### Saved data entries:
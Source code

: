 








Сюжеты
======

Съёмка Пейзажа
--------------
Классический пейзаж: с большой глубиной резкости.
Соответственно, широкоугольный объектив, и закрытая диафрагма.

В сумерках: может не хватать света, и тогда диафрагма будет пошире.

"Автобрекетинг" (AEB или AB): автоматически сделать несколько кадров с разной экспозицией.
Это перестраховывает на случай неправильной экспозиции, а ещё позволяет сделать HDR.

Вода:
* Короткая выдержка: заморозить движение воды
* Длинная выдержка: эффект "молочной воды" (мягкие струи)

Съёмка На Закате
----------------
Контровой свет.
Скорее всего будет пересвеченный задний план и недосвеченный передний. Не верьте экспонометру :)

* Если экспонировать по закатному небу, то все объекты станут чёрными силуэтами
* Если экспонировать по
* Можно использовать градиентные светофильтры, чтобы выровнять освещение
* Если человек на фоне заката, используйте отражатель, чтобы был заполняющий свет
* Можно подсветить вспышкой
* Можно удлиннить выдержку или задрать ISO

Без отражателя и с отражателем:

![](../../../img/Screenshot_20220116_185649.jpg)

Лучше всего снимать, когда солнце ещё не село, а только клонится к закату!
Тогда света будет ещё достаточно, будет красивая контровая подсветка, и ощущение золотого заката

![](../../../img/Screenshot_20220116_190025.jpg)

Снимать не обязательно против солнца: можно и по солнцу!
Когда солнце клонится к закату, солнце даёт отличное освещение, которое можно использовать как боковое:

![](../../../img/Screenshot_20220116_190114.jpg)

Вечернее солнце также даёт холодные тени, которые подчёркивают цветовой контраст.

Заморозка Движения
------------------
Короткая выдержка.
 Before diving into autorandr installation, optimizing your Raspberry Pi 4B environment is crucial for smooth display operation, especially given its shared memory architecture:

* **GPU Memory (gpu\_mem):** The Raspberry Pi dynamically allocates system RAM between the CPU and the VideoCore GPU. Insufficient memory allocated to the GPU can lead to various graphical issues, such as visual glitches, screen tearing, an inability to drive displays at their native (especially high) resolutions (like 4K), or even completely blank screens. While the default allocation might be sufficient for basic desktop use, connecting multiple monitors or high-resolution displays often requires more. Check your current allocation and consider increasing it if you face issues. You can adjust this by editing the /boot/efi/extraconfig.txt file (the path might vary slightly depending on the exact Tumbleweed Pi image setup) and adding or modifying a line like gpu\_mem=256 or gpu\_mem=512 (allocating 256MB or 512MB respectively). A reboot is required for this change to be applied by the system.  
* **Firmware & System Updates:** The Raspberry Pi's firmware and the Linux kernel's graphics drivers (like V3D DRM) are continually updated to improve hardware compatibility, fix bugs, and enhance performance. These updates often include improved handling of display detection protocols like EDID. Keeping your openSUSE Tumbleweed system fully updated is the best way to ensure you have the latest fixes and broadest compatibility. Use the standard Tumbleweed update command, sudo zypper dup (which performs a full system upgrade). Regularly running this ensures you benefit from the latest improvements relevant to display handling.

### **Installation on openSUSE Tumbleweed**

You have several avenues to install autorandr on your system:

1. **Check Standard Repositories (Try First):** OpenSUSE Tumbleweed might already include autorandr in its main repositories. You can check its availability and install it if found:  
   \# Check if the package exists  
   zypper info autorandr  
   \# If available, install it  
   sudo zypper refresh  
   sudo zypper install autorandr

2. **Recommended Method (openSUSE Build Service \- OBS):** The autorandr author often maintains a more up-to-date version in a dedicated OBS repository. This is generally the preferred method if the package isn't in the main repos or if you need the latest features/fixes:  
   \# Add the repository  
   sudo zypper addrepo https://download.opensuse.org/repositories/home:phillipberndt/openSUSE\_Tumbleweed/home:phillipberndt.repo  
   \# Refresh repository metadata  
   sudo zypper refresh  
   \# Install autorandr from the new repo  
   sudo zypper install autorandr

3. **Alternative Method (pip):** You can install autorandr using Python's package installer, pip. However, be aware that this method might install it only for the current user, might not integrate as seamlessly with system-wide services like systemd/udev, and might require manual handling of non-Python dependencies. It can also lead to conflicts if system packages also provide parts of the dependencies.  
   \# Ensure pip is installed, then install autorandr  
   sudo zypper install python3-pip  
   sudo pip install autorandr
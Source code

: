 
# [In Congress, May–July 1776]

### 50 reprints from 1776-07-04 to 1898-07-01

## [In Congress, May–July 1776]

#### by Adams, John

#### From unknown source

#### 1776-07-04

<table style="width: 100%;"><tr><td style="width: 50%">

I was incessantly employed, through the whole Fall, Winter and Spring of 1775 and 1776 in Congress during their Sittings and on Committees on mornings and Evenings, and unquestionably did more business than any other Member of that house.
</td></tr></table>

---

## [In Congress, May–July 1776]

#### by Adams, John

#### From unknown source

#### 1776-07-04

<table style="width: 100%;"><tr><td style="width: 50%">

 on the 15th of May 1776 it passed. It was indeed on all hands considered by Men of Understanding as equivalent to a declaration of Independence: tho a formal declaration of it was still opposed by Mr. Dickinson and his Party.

### Task statement:
Could you restate word for word the lines above, from the one that contains "Можно подсветить вспышкой" through the one that contains "Снимать не обязательно", and no others?

### Written reply:
* Можно подсветить вспышкой
* Можно удлиннить выдержку или задрать ISO

Без отражателя и с отражателем:

![](../../../img/Screenshot_20220116_185649.jpg)

Лучше всего снимать, когда солнце ещё не село, а только клонится к закату!
Тогда света будет ещё достаточно, будет красивая контровая подсветка, и ощущение золотого заката

![](../../../img/Screenshot_20220116_190025.jpg)

Снимать не обязательно против солнца: можно и по солнцу!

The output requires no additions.